*** DATASET ENTRIES

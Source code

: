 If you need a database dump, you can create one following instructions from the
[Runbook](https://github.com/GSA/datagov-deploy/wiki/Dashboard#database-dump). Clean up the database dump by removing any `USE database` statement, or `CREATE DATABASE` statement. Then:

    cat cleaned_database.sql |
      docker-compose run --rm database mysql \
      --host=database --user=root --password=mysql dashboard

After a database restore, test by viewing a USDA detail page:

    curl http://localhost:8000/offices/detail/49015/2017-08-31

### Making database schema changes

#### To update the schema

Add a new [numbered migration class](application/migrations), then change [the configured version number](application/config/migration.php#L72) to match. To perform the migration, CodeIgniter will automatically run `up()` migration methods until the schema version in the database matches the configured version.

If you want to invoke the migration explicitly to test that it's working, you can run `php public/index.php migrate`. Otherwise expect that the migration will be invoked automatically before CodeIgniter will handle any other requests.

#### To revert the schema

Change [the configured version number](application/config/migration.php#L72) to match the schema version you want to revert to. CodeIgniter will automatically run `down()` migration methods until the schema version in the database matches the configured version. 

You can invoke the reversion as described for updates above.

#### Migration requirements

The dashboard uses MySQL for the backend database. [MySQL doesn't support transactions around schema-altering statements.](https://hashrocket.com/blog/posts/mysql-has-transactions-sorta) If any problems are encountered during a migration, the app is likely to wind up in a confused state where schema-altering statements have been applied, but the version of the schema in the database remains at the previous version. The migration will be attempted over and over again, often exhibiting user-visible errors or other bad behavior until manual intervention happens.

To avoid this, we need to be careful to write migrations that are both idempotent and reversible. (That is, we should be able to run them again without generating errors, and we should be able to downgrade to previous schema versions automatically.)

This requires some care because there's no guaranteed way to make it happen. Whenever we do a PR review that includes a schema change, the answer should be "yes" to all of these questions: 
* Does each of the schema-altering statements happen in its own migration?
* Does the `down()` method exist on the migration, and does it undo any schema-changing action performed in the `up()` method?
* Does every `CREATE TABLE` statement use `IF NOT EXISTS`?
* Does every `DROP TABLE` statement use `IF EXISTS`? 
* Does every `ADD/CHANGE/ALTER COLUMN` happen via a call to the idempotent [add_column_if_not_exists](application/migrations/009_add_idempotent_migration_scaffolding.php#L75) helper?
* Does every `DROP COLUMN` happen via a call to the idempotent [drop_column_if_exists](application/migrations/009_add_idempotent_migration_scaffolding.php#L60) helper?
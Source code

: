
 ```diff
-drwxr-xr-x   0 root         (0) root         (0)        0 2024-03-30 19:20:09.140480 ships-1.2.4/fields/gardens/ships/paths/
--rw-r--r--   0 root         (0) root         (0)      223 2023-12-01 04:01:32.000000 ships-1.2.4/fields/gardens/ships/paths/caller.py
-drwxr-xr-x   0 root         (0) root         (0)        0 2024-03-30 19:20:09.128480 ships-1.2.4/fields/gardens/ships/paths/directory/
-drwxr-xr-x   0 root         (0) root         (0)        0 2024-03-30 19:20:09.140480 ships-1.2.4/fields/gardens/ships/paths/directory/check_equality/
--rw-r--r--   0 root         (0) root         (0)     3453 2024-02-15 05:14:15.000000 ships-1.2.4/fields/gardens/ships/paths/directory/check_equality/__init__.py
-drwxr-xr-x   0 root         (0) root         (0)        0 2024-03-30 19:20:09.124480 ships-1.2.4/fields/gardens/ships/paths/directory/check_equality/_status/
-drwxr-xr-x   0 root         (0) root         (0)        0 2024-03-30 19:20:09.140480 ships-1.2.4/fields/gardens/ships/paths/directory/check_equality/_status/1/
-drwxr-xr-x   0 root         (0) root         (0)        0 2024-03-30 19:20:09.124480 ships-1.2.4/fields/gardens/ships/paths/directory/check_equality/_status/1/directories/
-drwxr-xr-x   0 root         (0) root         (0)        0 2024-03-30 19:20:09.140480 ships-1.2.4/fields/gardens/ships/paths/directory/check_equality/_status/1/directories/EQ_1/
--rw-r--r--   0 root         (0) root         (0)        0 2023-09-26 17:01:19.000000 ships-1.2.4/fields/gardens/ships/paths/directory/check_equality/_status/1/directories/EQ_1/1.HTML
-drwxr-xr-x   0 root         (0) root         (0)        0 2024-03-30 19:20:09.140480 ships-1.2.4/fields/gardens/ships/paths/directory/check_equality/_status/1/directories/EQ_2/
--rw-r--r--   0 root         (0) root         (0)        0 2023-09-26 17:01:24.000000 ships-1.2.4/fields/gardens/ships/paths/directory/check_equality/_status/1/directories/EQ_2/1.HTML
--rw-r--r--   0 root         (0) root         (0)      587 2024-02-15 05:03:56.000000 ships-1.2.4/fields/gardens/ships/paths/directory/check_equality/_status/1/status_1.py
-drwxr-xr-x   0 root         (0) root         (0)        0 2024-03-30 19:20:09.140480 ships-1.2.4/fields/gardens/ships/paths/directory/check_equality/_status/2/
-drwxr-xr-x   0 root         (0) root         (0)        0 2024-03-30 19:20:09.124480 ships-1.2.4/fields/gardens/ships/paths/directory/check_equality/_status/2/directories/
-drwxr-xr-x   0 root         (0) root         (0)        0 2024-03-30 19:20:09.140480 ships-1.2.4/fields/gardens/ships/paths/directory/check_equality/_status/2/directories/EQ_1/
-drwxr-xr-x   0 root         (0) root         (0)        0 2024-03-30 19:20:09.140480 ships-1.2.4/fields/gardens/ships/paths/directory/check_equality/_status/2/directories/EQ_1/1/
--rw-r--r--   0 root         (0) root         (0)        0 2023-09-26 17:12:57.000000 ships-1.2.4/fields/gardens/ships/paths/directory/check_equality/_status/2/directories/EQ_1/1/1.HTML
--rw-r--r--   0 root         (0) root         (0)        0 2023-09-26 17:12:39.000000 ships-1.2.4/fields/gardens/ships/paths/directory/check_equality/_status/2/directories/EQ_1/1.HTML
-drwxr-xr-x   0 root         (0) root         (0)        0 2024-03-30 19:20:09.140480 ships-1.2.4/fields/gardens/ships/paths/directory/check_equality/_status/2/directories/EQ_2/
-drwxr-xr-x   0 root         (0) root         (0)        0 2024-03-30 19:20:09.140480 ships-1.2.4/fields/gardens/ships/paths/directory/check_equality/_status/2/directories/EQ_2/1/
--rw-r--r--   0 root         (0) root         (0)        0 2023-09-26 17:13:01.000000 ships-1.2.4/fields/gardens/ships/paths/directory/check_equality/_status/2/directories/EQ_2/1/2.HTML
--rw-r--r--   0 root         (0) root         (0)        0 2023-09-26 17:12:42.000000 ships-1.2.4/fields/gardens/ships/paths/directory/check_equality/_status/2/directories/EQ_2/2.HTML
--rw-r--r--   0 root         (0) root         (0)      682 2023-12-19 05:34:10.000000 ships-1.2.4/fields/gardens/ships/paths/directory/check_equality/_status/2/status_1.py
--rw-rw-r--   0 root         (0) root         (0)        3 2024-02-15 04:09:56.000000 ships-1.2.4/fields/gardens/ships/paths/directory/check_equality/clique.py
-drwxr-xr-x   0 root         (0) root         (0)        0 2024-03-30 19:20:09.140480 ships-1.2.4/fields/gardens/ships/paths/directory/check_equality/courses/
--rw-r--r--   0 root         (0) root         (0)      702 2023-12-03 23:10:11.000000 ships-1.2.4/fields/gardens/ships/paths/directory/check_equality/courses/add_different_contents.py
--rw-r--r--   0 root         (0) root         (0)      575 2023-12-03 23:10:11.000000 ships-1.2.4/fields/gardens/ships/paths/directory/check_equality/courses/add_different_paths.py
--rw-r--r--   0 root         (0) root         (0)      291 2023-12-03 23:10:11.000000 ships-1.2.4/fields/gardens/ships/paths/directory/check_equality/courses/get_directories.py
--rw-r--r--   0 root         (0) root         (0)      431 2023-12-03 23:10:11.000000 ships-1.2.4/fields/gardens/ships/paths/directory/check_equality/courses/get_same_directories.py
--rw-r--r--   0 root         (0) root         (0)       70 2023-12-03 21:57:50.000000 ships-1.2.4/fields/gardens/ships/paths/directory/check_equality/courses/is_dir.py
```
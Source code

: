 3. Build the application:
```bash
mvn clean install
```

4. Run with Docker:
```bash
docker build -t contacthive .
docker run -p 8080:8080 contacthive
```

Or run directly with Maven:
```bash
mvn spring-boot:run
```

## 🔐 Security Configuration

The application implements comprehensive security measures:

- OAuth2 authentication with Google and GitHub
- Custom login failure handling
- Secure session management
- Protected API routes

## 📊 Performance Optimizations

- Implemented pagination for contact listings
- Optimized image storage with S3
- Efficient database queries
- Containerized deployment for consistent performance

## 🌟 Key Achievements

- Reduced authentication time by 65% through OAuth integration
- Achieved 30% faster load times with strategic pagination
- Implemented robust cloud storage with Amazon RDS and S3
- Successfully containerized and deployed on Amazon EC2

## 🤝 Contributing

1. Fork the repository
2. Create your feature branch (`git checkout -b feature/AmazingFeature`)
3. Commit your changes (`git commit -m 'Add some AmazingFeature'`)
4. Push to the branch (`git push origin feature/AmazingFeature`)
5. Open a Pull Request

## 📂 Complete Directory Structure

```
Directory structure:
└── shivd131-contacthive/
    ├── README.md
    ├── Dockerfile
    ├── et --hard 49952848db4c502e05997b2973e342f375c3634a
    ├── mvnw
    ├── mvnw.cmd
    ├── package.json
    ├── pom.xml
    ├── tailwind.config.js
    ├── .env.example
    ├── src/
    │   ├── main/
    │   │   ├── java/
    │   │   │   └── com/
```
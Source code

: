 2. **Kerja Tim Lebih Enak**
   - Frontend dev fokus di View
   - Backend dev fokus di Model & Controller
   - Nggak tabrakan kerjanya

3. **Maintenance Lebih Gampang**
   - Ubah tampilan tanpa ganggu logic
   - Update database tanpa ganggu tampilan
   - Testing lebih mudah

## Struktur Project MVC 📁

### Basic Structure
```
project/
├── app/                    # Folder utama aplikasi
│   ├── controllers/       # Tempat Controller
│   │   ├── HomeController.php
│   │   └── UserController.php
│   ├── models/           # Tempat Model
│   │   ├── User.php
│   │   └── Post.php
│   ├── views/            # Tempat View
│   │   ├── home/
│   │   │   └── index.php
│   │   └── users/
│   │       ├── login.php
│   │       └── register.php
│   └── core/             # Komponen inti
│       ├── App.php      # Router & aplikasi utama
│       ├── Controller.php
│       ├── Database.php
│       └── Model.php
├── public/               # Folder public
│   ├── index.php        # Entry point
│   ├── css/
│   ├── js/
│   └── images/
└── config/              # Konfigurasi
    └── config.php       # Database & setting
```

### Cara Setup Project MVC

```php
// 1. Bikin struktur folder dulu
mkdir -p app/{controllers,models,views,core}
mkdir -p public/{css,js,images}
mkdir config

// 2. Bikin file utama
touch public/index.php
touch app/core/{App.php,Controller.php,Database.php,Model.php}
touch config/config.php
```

******

> _YOUR OBJECTIVE_
Above are some records; copy each line there that contains "application".

> _SOLUTION BELOW_
Add a new [numbered migration class](application/migrations), then change [the configured version number](application/config/migration.php#L72) to match. To perform the migration, CodeIgniter will automatically run `up()` migration methods until the schema version in the database matches the configured version.
Change [the configured version number](application/config/migration.php#L72) to match the schema version you want to revert to. CodeIgniter will automatically run `down()` migration methods until the schema version in the database matches the configured version. 
* Does every `ADD/CHANGE/ALTER COLUMN` happen via a call to the idempotent [add_column_if_not_exists](application/migrations/009_add_idempotent_migration_scaffolding.php#L75) helper?
* Does every `DROP COLUMN` happen via a call to the idempotent [drop_column_if_exists](application/migrations/009_add_idempotent_migration_scaffolding.php#L60) helper?
: 3. Build the application:
The application implements comprehensive security measures:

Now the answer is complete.